What to produce ▸ Your reply should restate the lines from the top of the entries through the line containing "1 (k) $\rightarrow$" word for word, with no pictures.

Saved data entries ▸
_ _ _ _

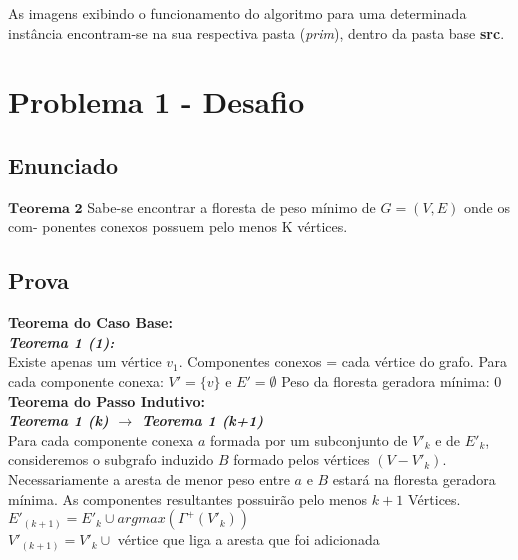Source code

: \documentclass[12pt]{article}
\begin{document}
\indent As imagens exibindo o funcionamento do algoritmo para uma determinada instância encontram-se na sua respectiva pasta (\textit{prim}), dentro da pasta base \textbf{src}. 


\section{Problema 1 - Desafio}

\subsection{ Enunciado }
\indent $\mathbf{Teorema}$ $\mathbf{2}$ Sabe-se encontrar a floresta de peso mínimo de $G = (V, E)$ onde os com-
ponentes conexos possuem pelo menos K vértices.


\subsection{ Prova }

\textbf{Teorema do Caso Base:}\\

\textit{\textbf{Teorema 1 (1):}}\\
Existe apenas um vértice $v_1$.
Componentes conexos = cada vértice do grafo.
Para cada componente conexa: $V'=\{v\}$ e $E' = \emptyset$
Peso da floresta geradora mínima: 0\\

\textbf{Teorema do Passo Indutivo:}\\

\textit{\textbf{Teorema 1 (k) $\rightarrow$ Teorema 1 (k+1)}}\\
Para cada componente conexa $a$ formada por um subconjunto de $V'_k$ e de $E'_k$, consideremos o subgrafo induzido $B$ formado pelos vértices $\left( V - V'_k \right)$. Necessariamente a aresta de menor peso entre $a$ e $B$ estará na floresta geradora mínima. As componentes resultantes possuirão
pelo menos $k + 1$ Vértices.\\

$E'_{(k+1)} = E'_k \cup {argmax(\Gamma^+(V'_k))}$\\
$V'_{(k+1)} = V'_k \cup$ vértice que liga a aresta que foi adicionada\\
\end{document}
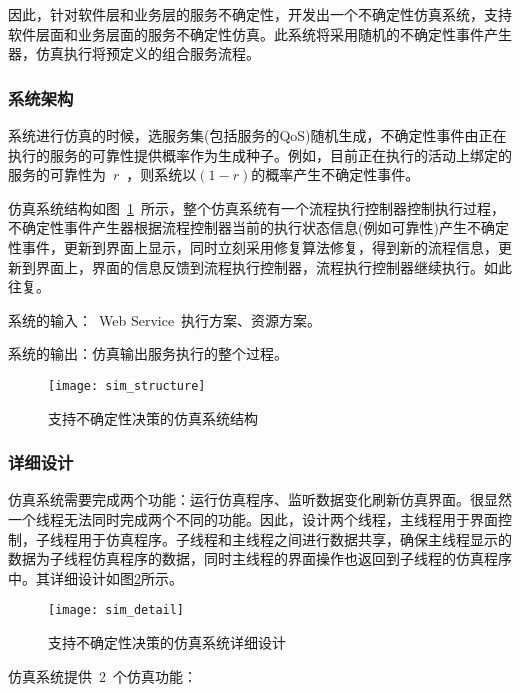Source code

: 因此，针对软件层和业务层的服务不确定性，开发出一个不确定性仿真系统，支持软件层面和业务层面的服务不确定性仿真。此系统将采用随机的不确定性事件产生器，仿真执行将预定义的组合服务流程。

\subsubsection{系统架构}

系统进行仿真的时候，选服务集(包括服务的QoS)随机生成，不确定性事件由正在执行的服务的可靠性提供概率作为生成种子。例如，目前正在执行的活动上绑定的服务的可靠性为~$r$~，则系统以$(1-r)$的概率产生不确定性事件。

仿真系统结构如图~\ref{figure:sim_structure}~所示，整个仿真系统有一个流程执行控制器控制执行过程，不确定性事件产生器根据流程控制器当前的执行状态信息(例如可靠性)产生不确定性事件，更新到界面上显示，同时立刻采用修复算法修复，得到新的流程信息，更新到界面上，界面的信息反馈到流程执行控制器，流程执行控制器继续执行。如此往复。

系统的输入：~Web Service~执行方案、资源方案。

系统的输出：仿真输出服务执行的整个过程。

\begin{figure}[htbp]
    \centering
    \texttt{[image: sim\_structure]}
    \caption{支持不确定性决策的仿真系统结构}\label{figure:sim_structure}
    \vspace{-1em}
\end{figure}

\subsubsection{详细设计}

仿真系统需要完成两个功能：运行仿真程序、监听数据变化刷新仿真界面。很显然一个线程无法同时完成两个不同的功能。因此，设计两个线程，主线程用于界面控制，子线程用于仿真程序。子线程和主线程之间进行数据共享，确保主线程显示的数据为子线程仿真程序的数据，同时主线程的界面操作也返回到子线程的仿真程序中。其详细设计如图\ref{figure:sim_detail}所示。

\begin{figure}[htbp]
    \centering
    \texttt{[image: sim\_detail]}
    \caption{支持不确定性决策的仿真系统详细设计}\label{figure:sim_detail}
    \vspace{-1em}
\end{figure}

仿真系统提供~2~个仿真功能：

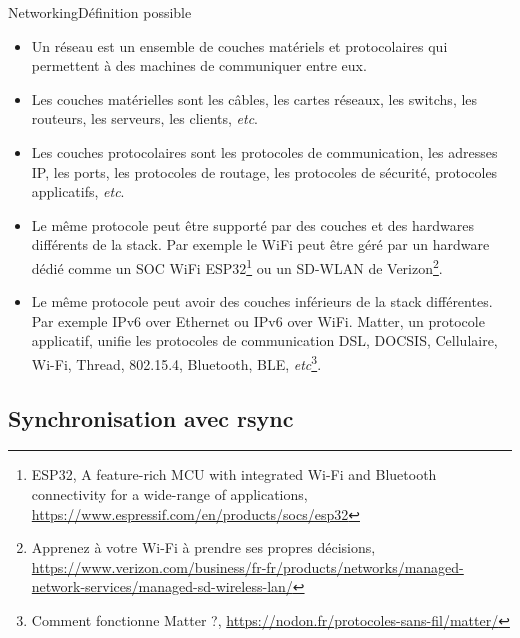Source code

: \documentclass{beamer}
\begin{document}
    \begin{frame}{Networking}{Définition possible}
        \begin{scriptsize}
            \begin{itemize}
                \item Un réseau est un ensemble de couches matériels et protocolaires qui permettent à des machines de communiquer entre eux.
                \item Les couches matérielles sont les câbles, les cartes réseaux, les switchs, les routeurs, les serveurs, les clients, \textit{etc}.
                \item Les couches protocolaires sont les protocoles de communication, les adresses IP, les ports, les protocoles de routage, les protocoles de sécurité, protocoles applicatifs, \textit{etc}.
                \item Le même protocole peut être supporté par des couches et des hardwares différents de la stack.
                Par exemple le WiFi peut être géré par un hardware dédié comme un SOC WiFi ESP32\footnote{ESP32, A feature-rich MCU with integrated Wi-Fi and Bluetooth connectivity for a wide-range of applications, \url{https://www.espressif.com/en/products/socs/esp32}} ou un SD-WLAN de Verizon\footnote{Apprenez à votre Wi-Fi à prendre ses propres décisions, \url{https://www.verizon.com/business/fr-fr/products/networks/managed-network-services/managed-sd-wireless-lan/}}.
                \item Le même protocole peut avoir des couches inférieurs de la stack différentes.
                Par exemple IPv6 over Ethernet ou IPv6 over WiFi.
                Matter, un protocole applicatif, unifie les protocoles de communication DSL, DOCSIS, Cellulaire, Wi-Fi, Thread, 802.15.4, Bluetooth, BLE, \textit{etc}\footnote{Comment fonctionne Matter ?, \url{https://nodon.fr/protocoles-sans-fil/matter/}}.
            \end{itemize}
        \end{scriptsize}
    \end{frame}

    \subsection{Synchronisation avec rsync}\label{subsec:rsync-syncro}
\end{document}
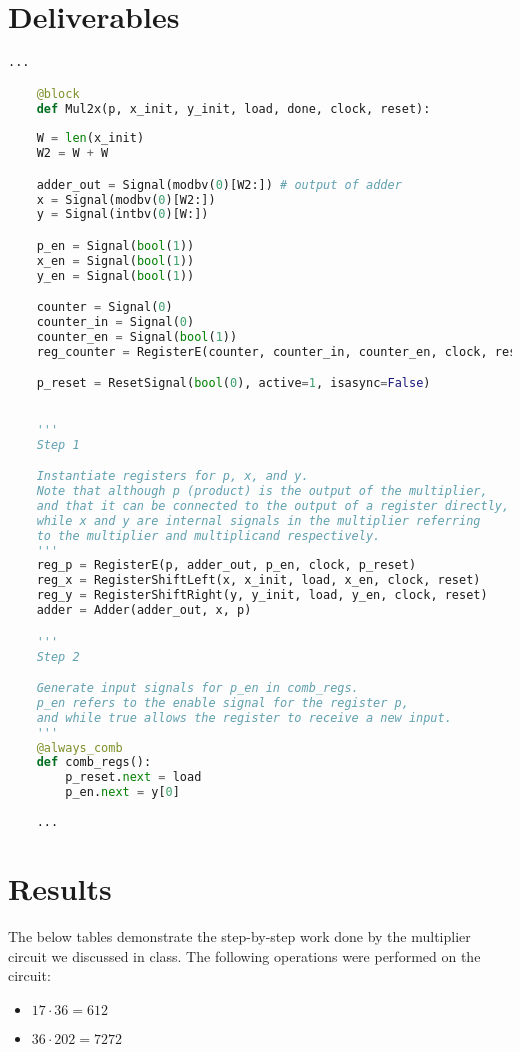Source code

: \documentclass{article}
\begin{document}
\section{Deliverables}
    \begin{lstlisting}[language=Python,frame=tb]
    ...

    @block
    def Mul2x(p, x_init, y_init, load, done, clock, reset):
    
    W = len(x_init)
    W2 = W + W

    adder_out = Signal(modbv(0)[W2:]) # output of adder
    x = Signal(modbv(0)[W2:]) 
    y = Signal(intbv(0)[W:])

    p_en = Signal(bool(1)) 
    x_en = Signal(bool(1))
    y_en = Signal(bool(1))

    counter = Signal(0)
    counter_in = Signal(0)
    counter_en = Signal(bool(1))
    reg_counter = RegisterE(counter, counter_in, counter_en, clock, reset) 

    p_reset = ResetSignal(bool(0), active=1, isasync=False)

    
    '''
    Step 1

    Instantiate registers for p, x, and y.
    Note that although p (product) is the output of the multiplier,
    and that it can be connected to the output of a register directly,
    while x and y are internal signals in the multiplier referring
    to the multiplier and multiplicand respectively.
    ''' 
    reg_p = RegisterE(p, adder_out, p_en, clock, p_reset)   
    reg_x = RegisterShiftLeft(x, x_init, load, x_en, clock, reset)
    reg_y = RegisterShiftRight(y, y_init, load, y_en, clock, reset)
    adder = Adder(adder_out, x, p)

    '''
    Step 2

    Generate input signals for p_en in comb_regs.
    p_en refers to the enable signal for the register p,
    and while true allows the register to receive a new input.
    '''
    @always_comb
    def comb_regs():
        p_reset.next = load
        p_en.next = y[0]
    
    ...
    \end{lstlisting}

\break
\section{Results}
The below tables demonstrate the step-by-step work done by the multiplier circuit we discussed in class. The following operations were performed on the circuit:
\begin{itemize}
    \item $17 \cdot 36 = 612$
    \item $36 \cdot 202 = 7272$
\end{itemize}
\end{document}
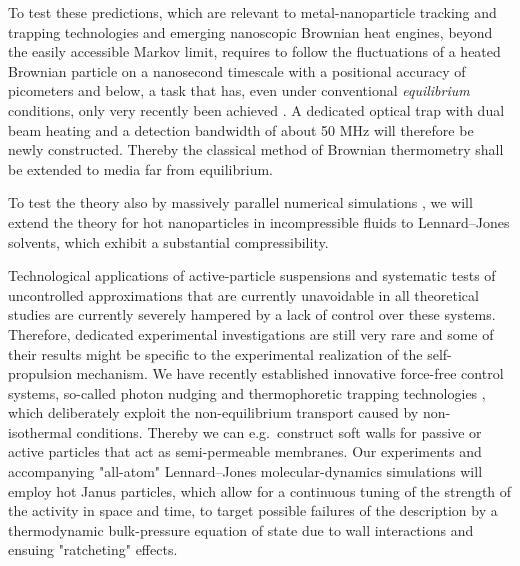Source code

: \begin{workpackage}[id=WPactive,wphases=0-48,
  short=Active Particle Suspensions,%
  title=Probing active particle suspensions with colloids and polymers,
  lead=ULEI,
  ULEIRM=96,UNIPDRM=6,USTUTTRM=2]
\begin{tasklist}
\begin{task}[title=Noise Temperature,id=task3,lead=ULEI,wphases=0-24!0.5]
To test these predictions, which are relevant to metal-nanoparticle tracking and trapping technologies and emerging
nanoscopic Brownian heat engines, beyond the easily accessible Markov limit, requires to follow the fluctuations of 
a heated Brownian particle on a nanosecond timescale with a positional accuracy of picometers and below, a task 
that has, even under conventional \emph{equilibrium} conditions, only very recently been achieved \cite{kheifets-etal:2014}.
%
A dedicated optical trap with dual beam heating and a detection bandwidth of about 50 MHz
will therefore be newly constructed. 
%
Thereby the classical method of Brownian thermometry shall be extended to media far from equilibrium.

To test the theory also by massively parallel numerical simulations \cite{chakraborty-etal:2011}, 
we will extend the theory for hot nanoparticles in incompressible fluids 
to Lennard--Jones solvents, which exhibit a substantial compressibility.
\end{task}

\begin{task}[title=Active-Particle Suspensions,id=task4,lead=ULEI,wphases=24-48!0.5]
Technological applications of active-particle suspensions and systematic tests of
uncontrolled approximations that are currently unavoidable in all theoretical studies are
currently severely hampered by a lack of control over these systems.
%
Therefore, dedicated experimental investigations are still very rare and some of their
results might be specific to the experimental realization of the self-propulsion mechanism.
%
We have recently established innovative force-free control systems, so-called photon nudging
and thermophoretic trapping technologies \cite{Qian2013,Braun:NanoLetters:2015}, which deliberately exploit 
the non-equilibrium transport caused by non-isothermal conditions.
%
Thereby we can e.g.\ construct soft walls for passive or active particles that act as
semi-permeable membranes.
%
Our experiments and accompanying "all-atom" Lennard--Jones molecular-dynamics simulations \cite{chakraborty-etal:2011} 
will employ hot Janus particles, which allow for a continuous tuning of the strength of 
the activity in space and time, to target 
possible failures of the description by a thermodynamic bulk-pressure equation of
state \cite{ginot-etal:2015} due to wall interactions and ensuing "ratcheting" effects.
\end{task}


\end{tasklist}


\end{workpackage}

_ _ _ _

Response to the task ▸
Source code

: \documentclass[12pt]{article}
\begin{document}
\indent As imagens exibindo o funcionamento do algoritmo para uma determinada instância encontram-se na sua respectiva pasta (\textit{prim}), dentro da pasta base \textbf{src}. 


\section{Problema 1 - Desafio}

\subsection{ Enunciado }
\indent $\mathbf{Teorema}$ $\mathbf{2}$ Sabe-se encontrar a floresta de peso mínimo de $G = (V, E)$ onde os com-
ponentes conexos possuem pelo menos K vértices.


\subsection{ Prova }

\textbf{Teorema do Caso Base:}\\

\textit{\textbf{Teorema 1 (1):}}\\
Existe apenas um vértice $v_1$.
Componentes conexos = cada vértice do grafo.
Para cada componente conexa: $V'=\{v\}$ e $E' = \emptyset$
Peso da floresta geradora mínima: 0\\

\textbf{Teorema do Passo Indutivo:}\\

\textit{\textbf{Teorema 1 (k) $\rightarrow$ Teorema 1 (k+1)}}\\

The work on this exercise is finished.